米国レッドハット クラウドプラットフォーム部門 シニアディレクター マーティン・クラウス氏

「Red Hat OpenShift 4」については、米国レッドハット クラウドプラットフォーム部門 シニアディレクター マーティン・クラウス氏が説明を行った。同氏は、「Red Hat OpenShift 4」の特徴として、「統合化・自動化されたアーキテクチャ」「シームレスなKubernetesのデプロイメント」「自動化されたインストール」「1クリックでのプラットフォームの更新」「クラウドリソースの自動スケーリング」を挙げた。OpenShift 4は15分以内に立ち上げることが可能だという。

「Red Hat OpenShift 4」は、OpenShiftに特化したRed Hat Enterprise Linuxの組み込みバージョンであるRed Hat Enterprise Linux CoreOSが導入されている。同OSは軽量であり、コンテナ用に最適化されている。
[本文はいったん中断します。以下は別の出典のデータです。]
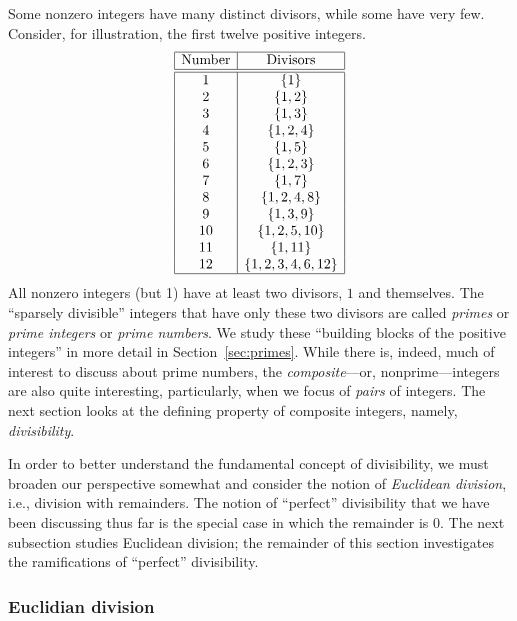 Some nonzero integers have many distinct divisors, while some have
very few.  Consider, for illustration, the first twelve positive
integers.
\[ \begin{array}{|c|c|}
\hline
\mbox{Number} & \mbox{Divisors} \\
\hline
\hline
1  &  \{ 1 \} \\
2  &  \{ 1, 2 \} \\
3  &  \{ 1, 3 \} \\
4  &  \{ 1, 2, 4 \} \\
5  &  \{ 1, 5 \} \\
6  &  \{ 1, 2, 3 \} \\
7  &  \{ 1, 7 \} \\
8  &  \{ 1, 2, 4, 8 \} \\
9  &  \{ 1, 3, 9 \} \\
10  & \{ 1, 2, 5, 10 \} \\
11  & \{ 1, 11 \} \\
12  & \{ 1, 2, 3, 4, 6, 12 \} \\
\hline
\end{array}
\]
All nonzero integers (but 1) have at least two divisors, $1$ and themselves.
The ``sparsely divisible'' integers that have only these two divisors
are called {\it primes} or {\it prime
  integers} or {\it prime numbers}.  We study these ``building blocks
of the positive integers'' in more detail in Section~\ref{sec:primes}.
While there is, indeed, much of interest to discuss about prime
numbers, the  {\it composite}---or,
nonprime---integers are also quite interesting, particularly, when we
focus of {\em pairs} of integers.  The next section looks at the
defining property of composite integers, namely, {\em divisibility}.

\medskip

In order to better understand the fundamental concept of divisibility,
we must broaden our perspective somewhat and consider the notion of
{\em Euclidean division},  i.e., division
with remainders.  The notion of ``perfect'' divisibility that we have
been discussing thus far is the special case in which the remainder is
$0$.  The next subsection studies Euclidean division; the remainder of
this section investigates the ramifications of ``perfect''
divisibility.

\subsubsection{Euclidian division}
\label{sec:euclidian}

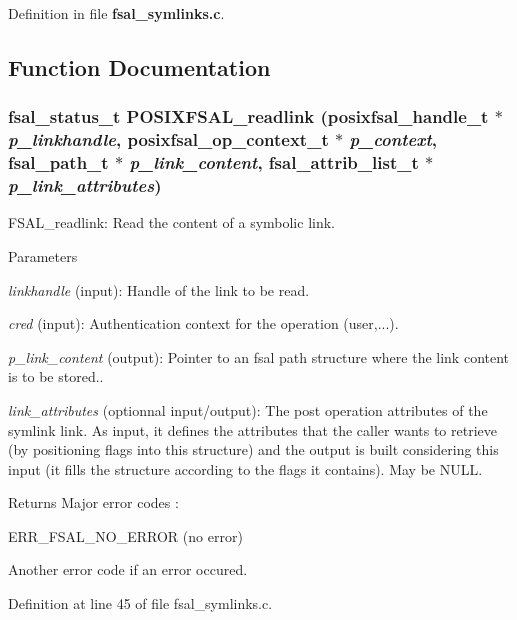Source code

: Definition in file {\bf fsal\_\-symlinks.c}.

\subsection{Function Documentation}
\subsubsection[{POSIXFSAL\_\-readlink}]{\setlength{\rightskip}{0pt plus 5cm}fsal\_\-status\_\-t POSIXFSAL\_\-readlink (posixfsal\_\-handle\_\-t $\ast$ {\em p\_\-linkhandle}, \/  posixfsal\_\-op\_\-context\_\-t $\ast$ {\em p\_\-context}, \/  fsal\_\-path\_\-t $\ast$ {\em p\_\-link\_\-content}, \/  fsal\_\-attrib\_\-list\_\-t $\ast$ {\em p\_\-link\_\-attributes})}\label{fsal__symlinks_8c_a582efe4a14eee6f77d29e8861eac72c0}
FSAL\_\-readlink: Read the content of a symbolic link.


\begin{DoxyParams}{Parameters}
\item[{\em linkhandle}](input): Handle of the link to be read. \item[{\em cred}](input): Authentication context for the operation (user,...). \item[{\em p\_\-link\_\-content}](output): Pointer to an fsal path structure where the link content is to be stored.. \item[{\em link\_\-attributes}](optionnal input/output): The post operation attributes of the symlink link. As input, it defines the attributes that the caller wants to retrieve (by positioning flags into this structure) and the output is built considering this input (it fills the structure according to the flags it contains). May be NULL.\end{DoxyParams}
\begin{DoxyReturn}{Returns}
Major error codes :
\begin{DoxyItemize}
\item ERR\_\-FSAL\_\-NO\_\-ERROR (no error)
\item Another error code if an error occured. 
\end{DoxyItemize}
\end{DoxyReturn}


Definition at line 45 of file fsal\_\-symlinks.c.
さらなる「Red Hat OpenShift 4」の特徴に、パブリッククラウドのサポートが強化されていることがある。例えば、今年5月に、Microsoftと共同で開発した「Azure Red Hat OpenShift」の提供開始が発表された。これは、Microsoft Azure上でKubernetesとRed Hat Enterprise Linuxを組み合わせて稼働させるもの。 Red Hat OpenShiftは、パブリッククラウド上で共同管理される、初のOpenShift製品となる。
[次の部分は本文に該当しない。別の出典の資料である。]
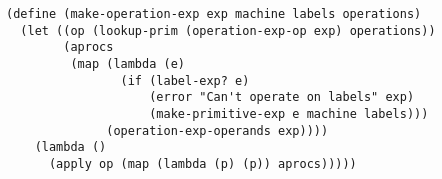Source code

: \documentclass[a4paper,12pt]{article}
\begin{document}
\begin{lstlisting}
(define (make-operation-exp exp machine labels operations)
  (let ((op (lookup-prim (operation-exp-op exp) operations))
        (aprocs
         (map (lambda (e)
                (if (label-exp? e)
                    (error "Can't operate on labels" exp)
                    (make-primitive-exp e machine labels)))
              (operation-exp-operands exp))))
    (lambda ()
      (apply op (map (lambda (p) (p)) aprocs)))))
\end{lstlisting}
\end{document}
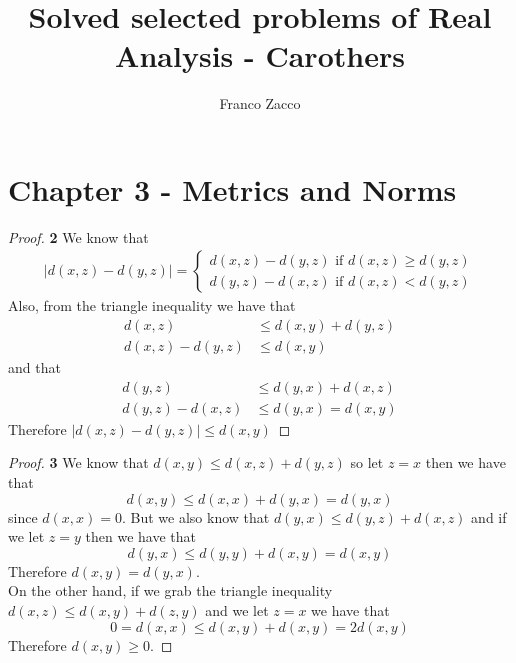\documentclass[11pt]{article}
\title{\textbf{Solved selected problems of Real Analysis - Carothers}}
\author{Franco Zacco}
\date{}
\theoremstyle{definition}
\begin{document}
\maketitle
\thispagestyle{empty}

\section*{Chapter 3 - Metrics and Norms}

	\begin{proof}{\textbf{2}}
        We know that
        \begin{align*}
            |d(x,z)-d(y,z)| =
            \begin{cases}
                d(x,z)-d(y,z) \text{ if } d(x,z) \geq d(y,z)\\ 
                d(y,z)-d(x,z) \text{ if } d(x,z) < d(y,z) 
            \end{cases}
        \end{align*}
        Also, from the triangle inequality we have that
        \begin{align*}
            d(x,z) &\leq d(x,y) + d(y,z)\\
            d(x,z) - d(y,z) &\leq d(x,y)
        \end{align*}
        and that
        \begin{align*}
            d(y,z) &\leq d(y,x) + d(x,z)\\
            d(y,z) - d(x,z) &\leq d(y,x) = d(x,y)
        \end{align*}
        Therefore $|d(x,z)-d(y,z)| \leq d(x,y)$
    \end{proof}
	\begin{proof}{\textbf{3}}
        We know that $d(x,y) \leq d(x,z) + d(y,z)$ so let $z = x$ then we have that
        $$d(x,y) \leq d(x,x) + d(y,x) = d(y,x)$$
        since $d(x,x) = 0$. But we also know that
        $d(y,x) \leq d(y,z) + d(x,z)$ and if we let $z=y$ then we have that 
        $$d(y,x) \leq d(y,y) + d(x,y) = d(x,y)$$
        Therefore $d(x,y) = d(y,x)$.\\
        On the other hand, if we grab the triangle inequality
        $d(x,z) \leq d(x,y) + d(z,y)$ and we let $z=x$ we have that
        $$0 = d(x,x) \leq d(x,y) + d(x,y) = 2 d(x,y)$$
        Therefore $d(x,y) \geq 0$.
    \end{proof}
\cleardoublepage
\end{document}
  • パブリッククラウド上で共同管理される初のOpenShift製品「Azure Red Hat OpenShift」

そのほか、「Red Hat OpenShift 4」では、開発者の生産性を向上するための改善もなされている。開発者が慣れた統合開発環境(IDE)で作業しながら、コンテナとKubernetesを利用できるようにするため「Red Hat CodeReady Workspaces」が提供されている。これには、WebベースのIDE内でコンテナ化されたアプリケーションのコーディング、ビルド、テスト、実行、デバッグを行うために必要なツールと依存ライブラリが含まれている。

また、Istio、Jaeger、およびKialiの各プロジェクトを組み合わせて1つの機能にした「OpenShift Service Mesh」は、マイクロサービスベースのアプリケーション・アーキテクチャの通信ロジックをコード化する。